Entropy slams IPO candidate Zap's corporate governance

Zehavit Cohen  photo: Rami Zarnegar
Zehavit Cohen photo: Rami Zarnegar

The Israeli investment institutions consultancy company is not enthusiastic about how the online ad group, which plans a TASE IPO, is managed.

While Apax Partners is conducting other discussions with investment institutions in order to rescue the offering by Internet company Zap from complete failure, Entropy, which provides consultation for investment institutions, is shining a spotlight on another aspect of the company making the offering - poor corporate governance.

A commentary on the subject published by Entropy ahead of the planned offering by Zap described the company's corporate governance as poor and states that up until now, a number of elements that are an inherent part of corporate governance have yet to be implemented and will therefore be given weight in an assessment of the company."

The Zap group is active in advertising and providing of management tools for small and medium-sized businesses. According to figures from the company, 400,00 businesses are registered on the group's websites and it has 23,000 paying customers and 16 million hits a month. Zap currently has 23 websites. Among the most prominent are Zap Price Comparison, the Rest restaurants website, Mitchatnim (a matchmaking website), the Zap Doctors medical website, Zap Deliveries, and other content areas, including law, design, hobbies, and so forth.

No remuneration and dividend policy

Among the weaknesses in Zap's corporate governance cited by Entropy is the composition of the company's three-member board of directors, "all three of whom are simultaneously serving as directors in companies related to the controlling shareholder in the company.

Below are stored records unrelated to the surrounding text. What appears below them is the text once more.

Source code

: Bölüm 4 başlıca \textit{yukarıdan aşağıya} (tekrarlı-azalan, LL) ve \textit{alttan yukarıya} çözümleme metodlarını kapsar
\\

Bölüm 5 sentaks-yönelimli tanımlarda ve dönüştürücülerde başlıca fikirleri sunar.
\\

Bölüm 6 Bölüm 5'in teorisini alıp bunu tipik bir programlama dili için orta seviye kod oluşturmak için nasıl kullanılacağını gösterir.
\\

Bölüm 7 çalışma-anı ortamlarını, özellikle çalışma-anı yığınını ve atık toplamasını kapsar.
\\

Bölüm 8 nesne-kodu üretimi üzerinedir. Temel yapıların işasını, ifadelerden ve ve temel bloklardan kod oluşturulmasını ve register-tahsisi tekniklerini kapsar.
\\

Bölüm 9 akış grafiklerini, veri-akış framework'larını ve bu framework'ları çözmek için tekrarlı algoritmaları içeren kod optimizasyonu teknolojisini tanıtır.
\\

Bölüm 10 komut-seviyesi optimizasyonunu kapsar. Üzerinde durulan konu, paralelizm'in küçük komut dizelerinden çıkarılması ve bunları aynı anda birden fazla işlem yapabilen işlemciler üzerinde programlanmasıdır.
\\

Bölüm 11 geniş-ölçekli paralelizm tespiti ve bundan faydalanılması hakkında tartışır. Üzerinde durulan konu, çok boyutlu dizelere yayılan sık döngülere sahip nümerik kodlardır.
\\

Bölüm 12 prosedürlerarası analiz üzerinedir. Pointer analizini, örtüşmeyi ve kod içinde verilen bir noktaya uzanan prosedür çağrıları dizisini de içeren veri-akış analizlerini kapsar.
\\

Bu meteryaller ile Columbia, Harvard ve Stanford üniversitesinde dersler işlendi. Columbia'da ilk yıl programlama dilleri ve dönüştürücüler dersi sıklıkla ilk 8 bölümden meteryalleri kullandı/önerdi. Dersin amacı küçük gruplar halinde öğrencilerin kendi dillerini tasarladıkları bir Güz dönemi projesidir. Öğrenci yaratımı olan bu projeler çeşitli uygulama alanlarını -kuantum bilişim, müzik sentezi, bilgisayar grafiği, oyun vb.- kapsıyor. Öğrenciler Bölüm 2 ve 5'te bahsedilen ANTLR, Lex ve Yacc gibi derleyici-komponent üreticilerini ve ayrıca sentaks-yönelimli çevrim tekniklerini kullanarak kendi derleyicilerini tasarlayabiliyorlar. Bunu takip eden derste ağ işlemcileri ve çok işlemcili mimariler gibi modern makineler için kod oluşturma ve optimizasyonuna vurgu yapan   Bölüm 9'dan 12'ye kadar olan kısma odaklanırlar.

One of them, Zehavit Cohen, is CEO of Apax Israel and a partner in global company Apax Partners."

"The director who signed the financial statements attached to the draft prospectus has no academic financial training and no academic training in the company's field of business. He also provides the group's company with consultation services through a private company under his control," Entropy writes. These services are provided for NIS 20,000 a month, plus individual consultancy for up to NIS 10,000 a month.

The director in question is Itay Shiloni, who has a BA in theater and a PhD in psychology. In addition to providing consultancy services, he is a lecturer at the Arison School of Business Administration at the Herzliya Interdisciplinary Center and a director in other Apax companies, such as Schulz Catering. Shiloni received NIS 370,000 from the company in 2017.

Other points mentioned by Entropy involving corporate governance at Zap are that the company has not adopted a dividend distribution policy or a remuneration policy and has not yet appointed an internal auditor.

Entropy accordingly gives Zap's corporate governance a negative and below average mark, leading to the conclusion that "The materialization of failures and negative events resulting from faulty management mechanisms, failures in auditing arrangements, and poor organizational culture" is highly likely. This rating does not indicate the company's value or the feasibility of its offering; it refers to the way the company is managed and the possibility of a failure in corporate governance.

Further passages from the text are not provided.